◆ **INPUT FOR THIS TASK**
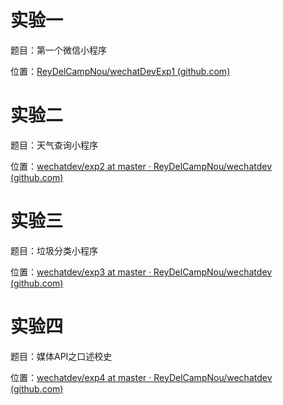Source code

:# 实验一

题目：第一个微信小程序

位置：[ReyDelCampNou/wechatDevExp1 (github.com)](https://github.com/ReyDelCampNou/wechatDevExp1)

# 实验二

题目：天气查询小程序

位置：[wechatdev/exp2 at master · ReyDelCampNou/wechatdev (github.com)](https://github.com/ReyDelCampNou/wechatdev/tree/master/exp2)

# 实验三

题目：垃圾分类小程序

位置：[wechatdev/exp3 at master · ReyDelCampNou/wechatdev (github.com)](https://github.com/ReyDelCampNou/wechatdev/tree/master/exp3)

# 实验四

题目：媒体API之口述校史

位置：[wechatdev/exp4 at master · ReyDelCampNou/wechatdev (github.com)](https://github.com/ReyDelCampNou/wechatdev/tree/master/exp4)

◆ **PROBLEM DETAILS**
Give back the records above word for word, minus any image they hold.

◆ **EXPECTED OUTPUT**
Source code

:# 实验一

题目：第一个微信小程序

位置：[ReyDelCampNou/wechatDevExp1 (github.com)](https://github.com/ReyDelCampNou/wechatDevExp1)

# 实验二

题目：天气查询小程序

位置：[wechatdev/exp2 at master · ReyDelCampNou/wechatdev (github.com)](https://github.com/ReyDelCampNou/wechatdev/tree/master/exp2)

# 实验三

题目：垃圾分类小程序

位置：[wechatdev/exp3 at master · ReyDelCampNou/wechatdev (github.com)](https://github.com/ReyDelCampNou/wechatdev/tree/master/exp3)

# 实验四

题目：媒体API之口述校史

位置：[wechatdev/exp4 at master · ReyDelCampNou/wechatdev (github.com)](https://github.com/ReyDelCampNou/wechatdev/tree/master/exp4)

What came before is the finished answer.